Each of the entries below needs to be given again exactly.
········
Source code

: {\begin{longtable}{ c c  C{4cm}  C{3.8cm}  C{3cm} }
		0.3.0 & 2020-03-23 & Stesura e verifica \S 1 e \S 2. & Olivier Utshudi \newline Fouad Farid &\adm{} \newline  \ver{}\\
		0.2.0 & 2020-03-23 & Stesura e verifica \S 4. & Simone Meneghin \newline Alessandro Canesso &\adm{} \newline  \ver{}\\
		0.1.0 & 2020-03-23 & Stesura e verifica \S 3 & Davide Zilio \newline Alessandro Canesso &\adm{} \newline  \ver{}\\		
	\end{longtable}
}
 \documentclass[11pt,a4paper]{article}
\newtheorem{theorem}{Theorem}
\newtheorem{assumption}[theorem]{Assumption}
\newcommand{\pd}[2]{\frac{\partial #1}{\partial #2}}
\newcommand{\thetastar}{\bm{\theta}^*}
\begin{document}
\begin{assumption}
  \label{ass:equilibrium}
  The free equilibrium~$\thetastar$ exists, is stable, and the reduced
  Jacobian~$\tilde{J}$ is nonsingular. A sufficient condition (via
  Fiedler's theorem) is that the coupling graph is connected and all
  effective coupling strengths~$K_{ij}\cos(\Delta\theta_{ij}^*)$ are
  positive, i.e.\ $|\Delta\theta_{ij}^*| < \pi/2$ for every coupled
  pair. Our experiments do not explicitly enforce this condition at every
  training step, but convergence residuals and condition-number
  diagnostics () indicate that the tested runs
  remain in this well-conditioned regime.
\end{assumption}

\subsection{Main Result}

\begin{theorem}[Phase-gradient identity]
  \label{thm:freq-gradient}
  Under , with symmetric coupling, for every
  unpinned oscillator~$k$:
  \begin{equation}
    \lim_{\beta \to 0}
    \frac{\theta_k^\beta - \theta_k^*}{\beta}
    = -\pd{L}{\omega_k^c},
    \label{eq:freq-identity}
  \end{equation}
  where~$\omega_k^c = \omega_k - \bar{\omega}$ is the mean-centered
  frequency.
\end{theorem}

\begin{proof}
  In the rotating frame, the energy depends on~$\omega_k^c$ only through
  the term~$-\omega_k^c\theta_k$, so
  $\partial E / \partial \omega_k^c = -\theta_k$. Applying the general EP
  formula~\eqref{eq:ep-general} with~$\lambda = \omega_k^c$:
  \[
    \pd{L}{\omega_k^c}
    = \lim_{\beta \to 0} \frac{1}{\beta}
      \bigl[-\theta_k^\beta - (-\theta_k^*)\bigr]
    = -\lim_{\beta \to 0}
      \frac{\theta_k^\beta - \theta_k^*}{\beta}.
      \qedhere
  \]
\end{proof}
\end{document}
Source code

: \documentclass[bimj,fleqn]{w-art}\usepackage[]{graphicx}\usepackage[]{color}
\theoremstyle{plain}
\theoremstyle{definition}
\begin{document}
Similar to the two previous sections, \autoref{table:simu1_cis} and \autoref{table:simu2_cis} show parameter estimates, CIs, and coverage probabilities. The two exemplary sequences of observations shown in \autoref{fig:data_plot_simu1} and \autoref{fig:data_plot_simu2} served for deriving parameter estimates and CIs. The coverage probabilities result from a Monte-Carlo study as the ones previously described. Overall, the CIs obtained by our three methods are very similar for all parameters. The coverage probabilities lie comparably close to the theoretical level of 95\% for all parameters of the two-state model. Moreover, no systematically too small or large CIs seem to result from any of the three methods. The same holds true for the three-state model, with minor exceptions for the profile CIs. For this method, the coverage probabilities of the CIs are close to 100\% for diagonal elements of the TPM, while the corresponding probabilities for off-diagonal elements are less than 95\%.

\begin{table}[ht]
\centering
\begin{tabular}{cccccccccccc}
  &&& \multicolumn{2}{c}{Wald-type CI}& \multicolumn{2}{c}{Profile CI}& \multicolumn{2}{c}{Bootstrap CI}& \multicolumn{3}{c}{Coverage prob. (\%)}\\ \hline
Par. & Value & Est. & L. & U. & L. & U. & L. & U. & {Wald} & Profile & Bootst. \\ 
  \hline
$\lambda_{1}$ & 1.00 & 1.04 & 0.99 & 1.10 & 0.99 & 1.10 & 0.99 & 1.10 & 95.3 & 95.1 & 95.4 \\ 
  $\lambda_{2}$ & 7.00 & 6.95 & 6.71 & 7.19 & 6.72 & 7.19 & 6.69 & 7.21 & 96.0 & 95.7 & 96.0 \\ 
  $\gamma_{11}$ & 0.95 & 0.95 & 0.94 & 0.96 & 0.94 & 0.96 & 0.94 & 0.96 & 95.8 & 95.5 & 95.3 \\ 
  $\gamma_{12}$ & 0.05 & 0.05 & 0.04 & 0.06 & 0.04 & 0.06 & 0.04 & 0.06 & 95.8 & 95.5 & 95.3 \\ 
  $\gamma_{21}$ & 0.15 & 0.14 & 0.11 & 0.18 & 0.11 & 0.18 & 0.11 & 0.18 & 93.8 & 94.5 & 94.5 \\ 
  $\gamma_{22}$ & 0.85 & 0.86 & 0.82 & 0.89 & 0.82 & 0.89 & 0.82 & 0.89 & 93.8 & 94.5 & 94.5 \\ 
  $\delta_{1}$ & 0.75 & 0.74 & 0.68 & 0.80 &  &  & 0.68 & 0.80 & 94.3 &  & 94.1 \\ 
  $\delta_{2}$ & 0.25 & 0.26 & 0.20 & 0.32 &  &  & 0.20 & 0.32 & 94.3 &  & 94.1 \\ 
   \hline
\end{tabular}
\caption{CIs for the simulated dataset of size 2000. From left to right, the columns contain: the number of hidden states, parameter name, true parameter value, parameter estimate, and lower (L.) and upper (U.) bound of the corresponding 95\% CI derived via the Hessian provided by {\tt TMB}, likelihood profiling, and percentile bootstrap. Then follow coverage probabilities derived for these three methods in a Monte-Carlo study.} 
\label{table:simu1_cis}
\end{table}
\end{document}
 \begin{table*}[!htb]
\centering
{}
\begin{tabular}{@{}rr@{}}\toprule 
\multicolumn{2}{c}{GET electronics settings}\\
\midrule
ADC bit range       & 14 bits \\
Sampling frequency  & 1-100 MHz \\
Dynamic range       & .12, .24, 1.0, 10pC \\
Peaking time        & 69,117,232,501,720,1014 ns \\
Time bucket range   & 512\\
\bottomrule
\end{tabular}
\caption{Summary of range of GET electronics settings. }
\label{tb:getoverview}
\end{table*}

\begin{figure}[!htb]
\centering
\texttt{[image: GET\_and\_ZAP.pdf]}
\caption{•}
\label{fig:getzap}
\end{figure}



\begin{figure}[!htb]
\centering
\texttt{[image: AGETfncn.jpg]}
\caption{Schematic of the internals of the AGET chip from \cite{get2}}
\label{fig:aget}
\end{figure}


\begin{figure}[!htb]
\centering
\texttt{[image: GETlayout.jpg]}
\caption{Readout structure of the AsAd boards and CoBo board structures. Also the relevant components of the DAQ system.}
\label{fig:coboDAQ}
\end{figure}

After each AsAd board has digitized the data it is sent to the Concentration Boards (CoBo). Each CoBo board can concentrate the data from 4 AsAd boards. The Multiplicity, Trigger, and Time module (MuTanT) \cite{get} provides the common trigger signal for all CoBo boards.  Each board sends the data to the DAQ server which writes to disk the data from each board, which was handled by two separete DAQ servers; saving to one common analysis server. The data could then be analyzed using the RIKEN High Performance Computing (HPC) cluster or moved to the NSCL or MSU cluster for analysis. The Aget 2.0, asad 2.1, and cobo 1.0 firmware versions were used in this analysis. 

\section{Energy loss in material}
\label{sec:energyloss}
········
Written solution »
Source code

: {\begin{longtable}{ c c  C{4cm}  C{3.8cm}  C{3cm} }
		0.3.0 & 2020-03-23 & Stesura e verifica \S 1 e \S 2. & Olivier Utshudi \newline Fouad Farid &\adm{} \newline  \ver{}\\
		0.2.0 & 2020-03-23 & Stesura e verifica \S 4. & Simone Meneghin \newline Alessandro Canesso &\adm{} \newline  \ver{}\\
		0.1.0 & 2020-03-23 & Stesura e verifica \S 3 & Davide Zilio \newline Alessandro Canesso &\adm{} \newline  \ver{}\\		
	\end{longtable}
}
 \documentclass[11pt,a4paper]{article}
\newtheorem{theorem}{Theorem}
\newtheorem{assumption}[theorem]{Assumption}
\newcommand{\pd}[2]{\frac{\partial #1}{\partial #2}}
\newcommand{\thetastar}{\bm{\theta}^*}
\begin{document}
\begin{assumption}
  \label{ass:equilibrium}
  The free equilibrium~$\thetastar$ exists, is stable, and the reduced
  Jacobian~$\tilde{J}$ is nonsingular. A sufficient condition (via
  Fiedler's theorem) is that the coupling graph is connected and all
  effective coupling strengths~$K_{ij}\cos(\Delta\theta_{ij}^*)$ are
  positive, i.e.\ $|\Delta\theta_{ij}^*| < \pi/2$ for every coupled
  pair. Our experiments do not explicitly enforce this condition at every
  training step, but convergence residuals and condition-number
  diagnostics () indicate that the tested runs
  remain in this well-conditioned regime.
\end{assumption}

\subsection{Main Result}

\begin{theorem}[Phase-gradient identity]
  \label{thm:freq-gradient}
  Under , with symmetric coupling, for every
  unpinned oscillator~$k$:
  \begin{equation}
    \lim_{\beta \to 0}
    \frac{\theta_k^\beta - \theta_k^*}{\beta}
    = -\pd{L}{\omega_k^c},
    \label{eq:freq-identity}
  \end{equation}
  where~$\omega_k^c = \omega_k - \bar{\omega}$ is the mean-centered
  frequency.
\end{theorem}

\begin{proof}
  In the rotating frame, the energy depends on~$\omega_k^c$ only through
  the term~$-\omega_k^c\theta_k$, so
  $\partial E / \partial \omega_k^c = -\theta_k$. Applying the general EP
  formula~\eqref{eq:ep-general} with~$\lambda = \omega_k^c$:
  \[
    \pd{L}{\omega_k^c}
    = \lim_{\beta \to 0} \frac{1}{\beta}
      \bigl[-\theta_k^\beta - (-\theta_k^*)\bigr]
    = -\lim_{\beta \to 0}
      \frac{\theta_k^\beta - \theta_k^*}{\beta}.
      \qedhere
  \]
\end{proof}
\end{document}
Source code

: \documentclass[bimj,fleqn]{w-art}\usepackage[]{graphicx}\usepackage[]{color}
\theoremstyle{plain}
\theoremstyle{definition}
\begin{document}
Similar to the two previous sections, \autoref{table:simu1_cis} and \autoref{table:simu2_cis} show parameter estimates, CIs, and coverage probabilities. The two exemplary sequences of observations shown in \autoref{fig:data_plot_simu1} and \autoref{fig:data_plot_simu2} served for deriving parameter estimates and CIs. The coverage probabilities result from a Monte-Carlo study as the ones previously described. Overall, the CIs obtained by our three methods are very similar for all parameters. The coverage probabilities lie comparably close to the theoretical level of 95\% for all parameters of the two-state model. Moreover, no systematically too small or large CIs seem to result from any of the three methods. The same holds true for the three-state model, with minor exceptions for the profile CIs. For this method, the coverage probabilities of the CIs are close to 100\% for diagonal elements of the TPM, while the corresponding probabilities for off-diagonal elements are less than 95\%.

\begin{table}[ht]
\centering
\begin{tabular}{cccccccccccc}
  &&& \multicolumn{2}{c}{Wald-type CI}& \multicolumn{2}{c}{Profile CI}& \multicolumn{2}{c}{Bootstrap CI}& \multicolumn{3}{c}{Coverage prob. (\%)}\\ \hline
Par. & Value & Est. & L. & U. & L. & U. & L. & U. & {Wald} & Profile & Bootst. \\ 
  \hline
$\lambda_{1}$ & 1.00 & 1.04 & 0.99 & 1.10 & 0.99 & 1.10 & 0.99 & 1.10 & 95.3 & 95.1 & 95.4 \\ 
  $\lambda_{2}$ & 7.00 & 6.95 & 6.71 & 7.19 & 6.72 & 7.19 & 6.69 & 7.21 & 96.0 & 95.7 & 96.0 \\ 
  $\gamma_{11}$ & 0.95 & 0.95 & 0.94 & 0.96 & 0.94 & 0.96 & 0.94 & 0.96 & 95.8 & 95.5 & 95.3 \\ 
  $\gamma_{12}$ & 0.05 & 0.05 & 0.04 & 0.06 & 0.04 & 0.06 & 0.04 & 0.06 & 95.8 & 95.5 & 95.3 \\ 
  $\gamma_{21}$ & 0.15 & 0.14 & 0.11 & 0.18 & 0.11 & 0.18 & 0.11 & 0.18 & 93.8 & 94.5 & 94.5 \\ 
  $\gamma_{22}$ & 0.85 & 0.86 & 0.82 & 0.89 & 0.82 & 0.89 & 0.82 & 0.89 & 93.8 & 94.5 & 94.5 \\ 
  $\delta_{1}$ & 0.75 & 0.74 & 0.68 & 0.80 &  &  & 0.68 & 0.80 & 94.3 &  & 94.1 \\ 
  $\delta_{2}$ & 0.25 & 0.26 & 0.20 & 0.32 &  &  & 0.20 & 0.32 & 94.3 &  & 94.1 \\ 
   \hline
\end{tabular}
\caption{CIs for the simulated dataset of size 2000. From left to right, the columns contain: the number of hidden states, parameter name, true parameter value, parameter estimate, and lower (L.) and upper (U.) bound of the corresponding 95\% CI derived via the Hessian provided by {\tt TMB}, likelihood profiling, and percentile bootstrap. Then follow coverage probabilities derived for these three methods in a Monte-Carlo study.} 
\label{table:simu1_cis}
\end{table}
\end{document}
 \begin{table*}[!htb]
\centering
{}
\begin{tabular}{@{}rr@{}}\toprule 
\multicolumn{2}{c}{GET electronics settings}\\
\midrule
ADC bit range       & 14 bits \\
Sampling frequency  & 1-100 MHz \\
Dynamic range       & .12, .24, 1.0, 10pC \\
Peaking time        & 69,117,232,501,720,1014 ns \\
Time bucket range   & 512\\
\bottomrule
\end{tabular}
\caption{Summary of range of GET electronics settings. }
\label{tb:getoverview}
\end{table*}

\begin{figure}[!htb]
\centering
\texttt{[image: GET\_and\_ZAP.pdf]}
\caption{•}
\label{fig:getzap}
\end{figure}



\begin{figure}[!htb]
\centering
\texttt{[image: AGETfncn.jpg]}
\caption{Schematic of the internals of the AGET chip from \cite{get2}}
\label{fig:aget}
\end{figure}


\begin{figure}[!htb]
\centering
\texttt{[image: GETlayout.jpg]}
\caption{Readout structure of the AsAd boards and CoBo board structures. Also the relevant components of the DAQ system.}
\label{fig:coboDAQ}
\end{figure}

After each AsAd board has digitized the data it is sent to the Concentration Boards (CoBo). Each CoBo board can concentrate the data from 4 AsAd boards. The Multiplicity, Trigger, and Time module (MuTanT) \cite{get} provides the common trigger signal for all CoBo boards.  Each board sends the data to the DAQ server which writes to disk the data from each board, which was handled by two separete DAQ servers; saving to one common analysis server. The data could then be analyzed using the RIKEN High Performance Computing (HPC) cluster or moved to the NSCL or MSU cluster for analysis. The Aget 2.0, asad 2.1, and cobo 1.0 firmware versions were used in this analysis. 

\section{Energy loss in material}
\label{sec:energyloss}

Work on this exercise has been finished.